[[ Recorded data open ]]

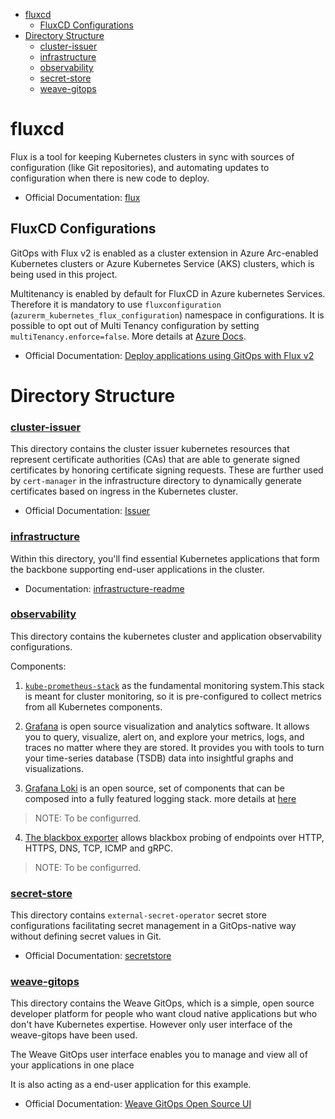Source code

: - [fluxcd](#fluxcd)
  - [FluxCD Configurations](#fluxcd-configurations)
- [Directory Structure](#directory-structure)
    - [cluster-issuer](#cluster-issuer)
    - [infrastructure](#infrastructure)
    - [observability](#observability)
    - [secret-store](#secret-store)
    - [weave-gitops](#weave-gitops)

# fluxcd

Flux is a tool for keeping Kubernetes clusters in sync with sources of configuration (like Git repositories), and automating updates to configuration when there is new code to deploy.

- Official Documentation: [flux](https://fluxcd.io/flux/)

## FluxCD Configurations

GitOps with Flux v2 is enabled as a cluster extension in Azure Arc-enabled Kubernetes clusters or Azure Kubernetes Service (AKS) clusters, which is being used in this project.


Multitenancy is enabled by default for FluxCD in Azure kubernetes Services. Therefore it is mandatory to use `fluxconfiguration` (`azurerm_kubernetes_flux_configuration`) namespace in configurations. It is possible to opt out of Multi Tenancy configuration by setting `multiTenancy.enforce=false`. More details at [Azure Docs](https://learn.microsoft.com/en-us/azure/azure-arc/kubernetes/conceptual-gitops-flux2#opt-out-of-multi-tenancy).

- Official Documentation: [Deploy applications using GitOps with Flux v2](https://learn.microsoft.com/en-us/azure/azure-arc/kubernetes/tutorial-use-gitops-flux2?tabs=azure-cli)

# Directory Structure

### [cluster-issuer](./cluster-issuer/)

This directory contains the cluster issuer kubernetes resources that represent certificate authorities (CAs) that are able to generate signed certificates by honoring certificate signing requests. These are further used by `cert-manager` in the infrastructure directory to dynamically generate certificates based on ingress in the Kubernetes cluster.

- Official Documentation: [Issuer](https://cert-manager.io/docs/concepts/issuer/)

### [infrastructure](./infrastructure/)

Within this directory, you'll find essential Kubernetes applications that form the backbone supporting end-user applications in the cluster.

- Documentation: [infrastructure-readme](./infrastructure/README.md)

### [observability](./observability/)

This directory contains the kubernetes cluster and application observability configurations.

Components:

1. [`kube-prometheus-stack`](https://github.com/prometheus-operator/kube-prometheus)  as the fundamental monitoring system.This stack is meant for cluster monitoring, so it is pre-configured to collect metrics from all Kubernetes components.

2. [Grafana](https://grafana.com/docs/grafana/latest/fundamentals/?pg=oss-graf&plcmt=hero-btn-2) is open source visualization and analytics software. It allows you to query, visualize, alert on, and explore your metrics, logs, and traces no matter where they are stored. It provides you with tools to turn your time-series database (TSDB) data into insightful graphs and visualizations.

3. [Grafana Loki](https://grafana.com/docs/loki/latest/?pg=oss-graf&plcmt=hero-btn-2) is an open source, set of components that can be composed into a fully featured logging stack. more details at [here](https://grafana.com/docs/loki/latest/get-started/overview/?pg=oss-graf&plcmt=hero-btn-2)

> NOTE: To be configurred.

4. [The blackbox exporter](https://github.com/prometheus/blackbox_exporter) allows blackbox probing of endpoints over HTTP, HTTPS, DNS, TCP, ICMP and gRPC.

> NOTE: To be configurred.

### [secret-store](./secret-store/)

This directory contains `external-secret-operator` secret store configurations facilitating secret management in a GitOps-native way without defining secret values in Git.

- Official Documentation: [secretstore](https://external-secrets.io/latest/api/secretstore/)

### [weave-gitops](./weave-gitops/)

This directory contains the Weave GitOps, which is a simple, open source developer platform for people who want cloud native applications but who don't have Kubernetes expertise. However only user interface of the weave-gitops have been used.

The Weave GitOps user interface enables you to manage and view all of your applications in one place

 It is also acting as a end-user application for this example.

- Official Documentation: [Weave GitOps Open Source UI](https://docs.gitops.weave.works/docs/open-source/getting-started/ui-OSS/)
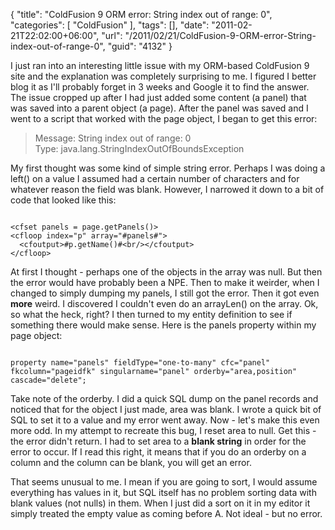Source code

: {
	"title": "ColdFusion 9 ORM error: String index out of range: 0",
	"categories": [
		"ColdFusion"
	],
	"tags": [],
	"date": "2011-02-21T22:02:00+06:00",
	"url": "/2011/02/21/ColdFusion-9-ORM-error-String-index-out-of-range-0",
	"guid": "4132"
}

I just ran into an interesting little issue with my ORM-based ColdFusion 9 site and the explanation was completely surprising to me. I figured I better blog it as I'll probably forget in 3 weeks and Google it to find the answer. The issue cropped up after I had just added some content (a panel) that was saved into a parent object (a page). After the panel was saved and I went to a script that worked with the page object, I began to get this error:
<!--more-->
<p>

<blockquote>
Message: String index out of range: 0<br/>
Type: java.lang.StringIndexOutOfBoundsException
</blockquote>

<p>

My first thought was some kind of simple string error. Perhaps I was doing a left() on a value I assumed had a certain number of characters and for whatever reason the field was blank. However, I narrowed it down to a bit of code that looked like this:

<p>

<code>
&lt;cfset panels = page.getPanels()&gt;
&lt;cfloop index="p" array="#panels#"&gt;
  &lt;cfoutput&gt;#p.getName()#&lt;br/&gt;&lt;/cfoutput&gt;
&lt;/cfloop&gt;
</code>

<p>

At first I thought - perhaps one of the objects in the array was null. But then the error would have probably been a NPE. Then to make it weirder, when I changed to simply dumping my panels, I still got the error. Then it got even <b>more</b> weird. I discovered I couldn't even do an arrayLen() on the array. Ok, so what the heck, right? I then turned to my entity definition to see if something there would make sense. Here is the panels property within my page object:

<p>

<code>
property name="panels" fieldType="one-to-many" cfc="panel" fkcolumn="pageidfk" singularname="panel" orderby="area,position" cascade="delete";
</code>

<p>

Take note of the orderby. I did a quick SQL dump on the panel records and noticed that for the object I just made, area was blank. I wrote a quick bit of SQL to set it to a value and my error went away. Now - let's make this even more odd. In my attempt to recreate this bug, I reset area to null. Get this - the error didn't return. I had to set area to a <b>blank string</b> in order for the error to occur. If I read this right, it means that if you do an orderby on a column and the column can be blank, you will get an error.

<p>

That seems unusual to me. I mean if you are going to sort, I would assume everything has values in it, but SQL itself has no problem sorting data with blank values (not nulls) in them. When I just did a sort on it in my editor it simply treated the empty value as coming before A. Not ideal - but no error.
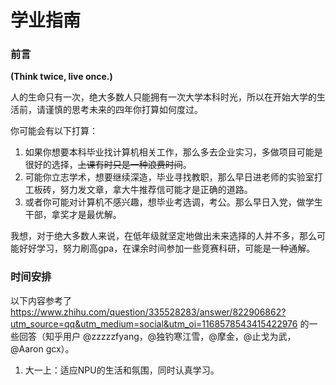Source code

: <!--
 * @Date: 2022-08-09 11:08:55
 * @LastEditors: Juan Jiang
 * @LastEditTime: 2022-08-09 11:44:07
 * @FilePath: \SurviveNWPU-CSManual\academic\README.md
-->
# 学业指南

### 前言

**(Think twice, live once.)**

人的生命只有一次，绝大多数人只能拥有一次大学本科时光，所以在开始大学的生活前，请谨慎的思考未来的四年你打算如何度过。

你可能会有以下打算：

1. 如果你想要本科毕业找计算机相关工作，那么多去企业实习，多做项目可能是很好的选择，~~上课有时只是一种浪费时间~~。
2. 可能你立志学术，想要继续深造，毕业寻找教职，那么早日进老师的实验室打工板砖，努力发文章，拿大牛推荐信可能才是正确的道路。
3. 或者你可能对计算机不感兴趣，想毕业考选调，考公。那么早日入党，做学生干部，拿奖才是最优解。

我想，对于绝大多数人来说，在低年级就坚定地做出未来选择的人并不多，那么可能好好学习，努力刷高gpa，在课余时间参加一些竞赛科研，可能是一种通解。

### 时间安排

以下内容参考了 https://www.zhihu.com/question/335528283/answer/822906862?utm_source=qq&utm_medium=social&utm_oi=1168578543415422976 的一些回答（知乎用户 @zzzzzfyang，@独钓寒江雪，@摩金，@止戈为武，@Aaron gcx）。

1. 大一上：适应NPU的生活和氛围，同时认真学习。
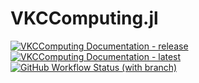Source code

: # VKCComputing.jl

[![VKCComputing Documentation - release](https://img.shields.io/badge/Docs-stable-blue?style=for-the-badge)](https://klepac-ceraj-lab.github.io/VKCComputing.jl/stable/)
[![VKCComputing Documentation - latest](https://img.shields.io/badge/Docs-latest-blue?style=for-the-badge)](https://klepac-ceraj-lab.github.io/VKCComputing.jl/dev/)
[![GitHub Workflow Status (with branch)](https://img.shields.io/github/actions/workflow/status/Klepac-Ceraj-Lab/VKCComputing.jl/CI.yml?branch=main&style=for-the-badge)](https://github.com/Klepac-Ceraj-Lab/VKCComputing.jl/actions/workflows/CI.yml)


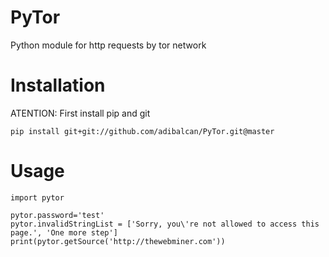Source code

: PyTor
=========

Python module for http requests by tor network

Installation
=========
ATENTION: First install pip and git

	pip install git+git://github.com/adibalcan/PyTor.git@master

Usage
=========
	import pytor

	pytor.password='test'
	pytor.invalidStringList = ['Sorry, you\'re not allowed to access this page.', 'One more step'] 
	print(pytor.getSource('http://thewebminer.com'))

[[ Recorded data closed ]]

- Task details -
In the records above, find every line with the word "user" and copy it.

- Result below -
Within this directory, you'll find essential Kubernetes applications that form the backbone supporting end-user applications in the cluster.
This directory contains the Weave GitOps, which is a simple, open source developer platform for people who want cloud native applications but who don't have Kubernetes expertise. However only user interface of the weave-gitops have been used.
The Weave GitOps user interface enables you to manage and view all of your applications in one place
 It is also acting as a end-user application for this example.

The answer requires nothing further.